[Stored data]

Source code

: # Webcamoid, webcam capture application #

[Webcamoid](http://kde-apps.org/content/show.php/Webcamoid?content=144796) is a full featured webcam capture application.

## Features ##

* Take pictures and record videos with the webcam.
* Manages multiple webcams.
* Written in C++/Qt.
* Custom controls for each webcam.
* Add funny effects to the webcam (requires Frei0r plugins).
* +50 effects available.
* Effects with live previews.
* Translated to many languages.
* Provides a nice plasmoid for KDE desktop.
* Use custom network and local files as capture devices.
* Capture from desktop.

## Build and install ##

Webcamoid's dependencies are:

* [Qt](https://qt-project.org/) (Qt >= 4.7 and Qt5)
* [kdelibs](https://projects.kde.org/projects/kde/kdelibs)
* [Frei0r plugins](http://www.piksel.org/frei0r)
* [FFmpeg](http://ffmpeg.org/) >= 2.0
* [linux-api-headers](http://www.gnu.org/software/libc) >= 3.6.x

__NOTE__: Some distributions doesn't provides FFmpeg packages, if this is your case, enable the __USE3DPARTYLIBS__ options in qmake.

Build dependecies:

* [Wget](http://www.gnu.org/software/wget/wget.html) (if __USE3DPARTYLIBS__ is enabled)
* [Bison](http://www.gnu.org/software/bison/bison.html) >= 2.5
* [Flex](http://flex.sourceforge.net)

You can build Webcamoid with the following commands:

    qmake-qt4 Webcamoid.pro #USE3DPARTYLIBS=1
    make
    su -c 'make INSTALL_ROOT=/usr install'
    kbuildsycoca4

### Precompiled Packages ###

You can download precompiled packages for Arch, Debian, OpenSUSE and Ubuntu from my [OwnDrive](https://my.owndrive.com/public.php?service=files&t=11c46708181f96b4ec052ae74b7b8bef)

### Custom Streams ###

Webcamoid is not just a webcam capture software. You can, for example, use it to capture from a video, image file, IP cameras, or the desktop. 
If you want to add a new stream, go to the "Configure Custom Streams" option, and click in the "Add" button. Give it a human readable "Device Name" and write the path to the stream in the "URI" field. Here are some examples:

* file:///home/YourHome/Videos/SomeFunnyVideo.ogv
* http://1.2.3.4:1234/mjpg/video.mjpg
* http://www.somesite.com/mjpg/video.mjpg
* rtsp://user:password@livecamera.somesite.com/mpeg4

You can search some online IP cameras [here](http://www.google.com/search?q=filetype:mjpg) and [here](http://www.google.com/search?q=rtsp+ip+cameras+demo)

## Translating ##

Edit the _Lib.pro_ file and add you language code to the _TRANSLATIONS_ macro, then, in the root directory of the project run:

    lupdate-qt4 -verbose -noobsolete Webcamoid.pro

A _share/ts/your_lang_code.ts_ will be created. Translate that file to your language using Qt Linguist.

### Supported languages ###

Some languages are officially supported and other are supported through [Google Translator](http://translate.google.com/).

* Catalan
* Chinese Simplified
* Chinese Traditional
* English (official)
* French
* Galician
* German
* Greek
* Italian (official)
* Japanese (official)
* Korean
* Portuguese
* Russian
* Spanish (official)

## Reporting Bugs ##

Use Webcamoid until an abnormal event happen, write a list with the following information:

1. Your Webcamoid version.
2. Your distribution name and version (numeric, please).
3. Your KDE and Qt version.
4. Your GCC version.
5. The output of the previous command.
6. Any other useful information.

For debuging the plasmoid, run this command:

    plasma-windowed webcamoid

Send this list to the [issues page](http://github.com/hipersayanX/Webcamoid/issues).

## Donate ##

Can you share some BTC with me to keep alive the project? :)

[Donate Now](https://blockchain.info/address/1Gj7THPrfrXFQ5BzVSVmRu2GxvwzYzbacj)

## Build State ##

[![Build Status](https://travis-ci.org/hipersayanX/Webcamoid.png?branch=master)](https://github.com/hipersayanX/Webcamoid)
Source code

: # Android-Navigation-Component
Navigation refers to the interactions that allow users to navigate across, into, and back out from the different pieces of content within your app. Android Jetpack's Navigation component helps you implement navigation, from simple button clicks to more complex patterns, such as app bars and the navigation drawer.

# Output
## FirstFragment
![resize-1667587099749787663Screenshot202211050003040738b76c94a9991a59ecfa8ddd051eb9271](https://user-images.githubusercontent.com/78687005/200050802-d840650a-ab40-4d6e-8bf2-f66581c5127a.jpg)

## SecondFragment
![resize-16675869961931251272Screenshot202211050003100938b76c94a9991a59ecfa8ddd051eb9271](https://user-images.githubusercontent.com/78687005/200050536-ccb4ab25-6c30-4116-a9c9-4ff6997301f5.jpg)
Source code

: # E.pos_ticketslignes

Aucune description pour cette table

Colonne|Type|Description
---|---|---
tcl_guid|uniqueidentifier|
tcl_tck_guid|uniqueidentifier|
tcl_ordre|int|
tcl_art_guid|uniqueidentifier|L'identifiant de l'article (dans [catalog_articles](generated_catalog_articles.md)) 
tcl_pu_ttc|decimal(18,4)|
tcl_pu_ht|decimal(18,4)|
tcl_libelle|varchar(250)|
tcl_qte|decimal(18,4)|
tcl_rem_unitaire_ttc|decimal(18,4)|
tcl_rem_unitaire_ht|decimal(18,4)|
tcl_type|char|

Exercise prompt. When you answer, return the records above exactly as they stand.

Answer section.
Source code

: # Webcamoid, webcam capture application #

[Webcamoid](http://kde-apps.org/content/show.php/Webcamoid?content=144796) is a full featured webcam capture application.

## Features ##

* Take pictures and record videos with the webcam.
* Manages multiple webcams.
* Written in C++/Qt.
* Custom controls for each webcam.
* Add funny effects to the webcam (requires Frei0r plugins).
* +50 effects available.
* Effects with live previews.
* Translated to many languages.
* Provides a nice plasmoid for KDE desktop.
* Use custom network and local files as capture devices.
* Capture from desktop.

## Build and install ##

Webcamoid's dependencies are:

* [Qt](https://qt-project.org/) (Qt >= 4.7 and Qt5)
* [kdelibs](https://projects.kde.org/projects/kde/kdelibs)
* [Frei0r plugins](http://www.piksel.org/frei0r)
* [FFmpeg](http://ffmpeg.org/) >= 2.0
* [linux-api-headers](http://www.gnu.org/software/libc) >= 3.6.x

__NOTE__: Some distributions doesn't provides FFmpeg packages, if this is your case, enable the __USE3DPARTYLIBS__ options in qmake.

Build dependecies:

* [Wget](http://www.gnu.org/software/wget/wget.html) (if __USE3DPARTYLIBS__ is enabled)
* [Bison](http://www.gnu.org/software/bison/bison.html) >= 2.5
* [Flex](http://flex.sourceforge.net)

You can build Webcamoid with the following commands:

    qmake-qt4 Webcamoid.pro #USE3DPARTYLIBS=1
    make
    su -c 'make INSTALL_ROOT=/usr install'
    kbuildsycoca4

### Precompiled Packages ###

You can download precompiled packages for Arch, Debian, OpenSUSE and Ubuntu from my [OwnDrive](https://my.owndrive.com/public.php?service=files&t=11c46708181f96b4ec052ae74b7b8bef)

### Custom Streams ###

Webcamoid is not just a webcam capture software. You can, for example, use it to capture from a video, image file, IP cameras, or the desktop. 
If you want to add a new stream, go to the "Configure Custom Streams" option, and click in the "Add" button. Give it a human readable "Device Name" and write the path to the stream in the "URI" field. Here are some examples:

* file:///home/YourHome/Videos/SomeFunnyVideo.ogv
* http://1.2.3.4:1234/mjpg/video.mjpg
* http://www.somesite.com/mjpg/video.mjpg
* rtsp://user:password@livecamera.somesite.com/mpeg4

You can search some online IP cameras [here](http://www.google.com/search?q=filetype:mjpg) and [here](http://www.google.com/search?q=rtsp+ip+cameras+demo)

## Translating ##

Edit the _Lib.pro_ file and add you language code to the _TRANSLATIONS_ macro, then, in the root directory of the project run:

    lupdate-qt4 -verbose -noobsolete Webcamoid.pro

A _share/ts/your_lang_code.ts_ will be created. Translate that file to your language using Qt Linguist.

### Supported languages ###

Some languages are officially supported and other are supported through [Google Translator](http://translate.google.com/).

* Catalan
* Chinese Simplified
* Chinese Traditional
* English (official)
* French
* Galician
* German
* Greek
* Italian (official)
* Japanese (official)
* Korean
* Portuguese
* Russian
* Spanish (official)

## Reporting Bugs ##

Use Webcamoid until an abnormal event happen, write a list with the following information:

1. Your Webcamoid version.
2. Your distribution name and version (numeric, please).
3. Your KDE and Qt version.
4. Your GCC version.
5. The output of the previous command.
6. Any other useful information.

For debuging the plasmoid, run this command:

    plasma-windowed webcamoid

Send this list to the [issues page](http://github.com/hipersayanX/Webcamoid/issues).

## Donate ##

Can you share some BTC with me to keep alive the project? :)

[Donate Now](https://blockchain.info/address/1Gj7THPrfrXFQ5BzVSVmRu2GxvwzYzbacj)

## Build State ##

[![Build Status](https://travis-ci.org/hipersayanX/Webcamoid.png?branch=master)](https://github.com/hipersayanX/Webcamoid)
Source code

: # Android-Navigation-Component
Navigation refers to the interactions that allow users to navigate across, into, and back out from the different pieces of content within your app. Android Jetpack's Navigation component helps you implement navigation, from simple button clicks to more complex patterns, such as app bars and the navigation drawer.

# Output
## FirstFragment
![resize-1667587099749787663Screenshot202211050003040738b76c94a9991a59ecfa8ddd051eb9271](https://user-images.githubusercontent.com/78687005/200050802-d840650a-ab40-4d6e-8bf2-f66581c5127a.jpg)

## SecondFragment
![resize-16675869961931251272Screenshot202211050003100938b76c94a9991a59ecfa8ddd051eb9271](https://user-images.githubusercontent.com/78687005/200050536-ccb4ab25-6c30-4116-a9c9-4ff6997301f5.jpg)
Source code

: # E.pos_ticketslignes

Aucune description pour cette table

Colonne|Type|Description
---|---|---
tcl_guid|uniqueidentifier|
tcl_tck_guid|uniqueidentifier|
tcl_ordre|int|
tcl_art_guid|uniqueidentifier|L'identifiant de l'article (dans [catalog_articles](generated_catalog_articles.md)) 
tcl_pu_ttc|decimal(18,4)|
tcl_pu_ht|decimal(18,4)|
tcl_libelle|varchar(250)|
tcl_qte|decimal(18,4)|
tcl_rem_unitaire_ttc|decimal(18,4)|
tcl_rem_unitaire_ht|decimal(18,4)|
tcl_type|char|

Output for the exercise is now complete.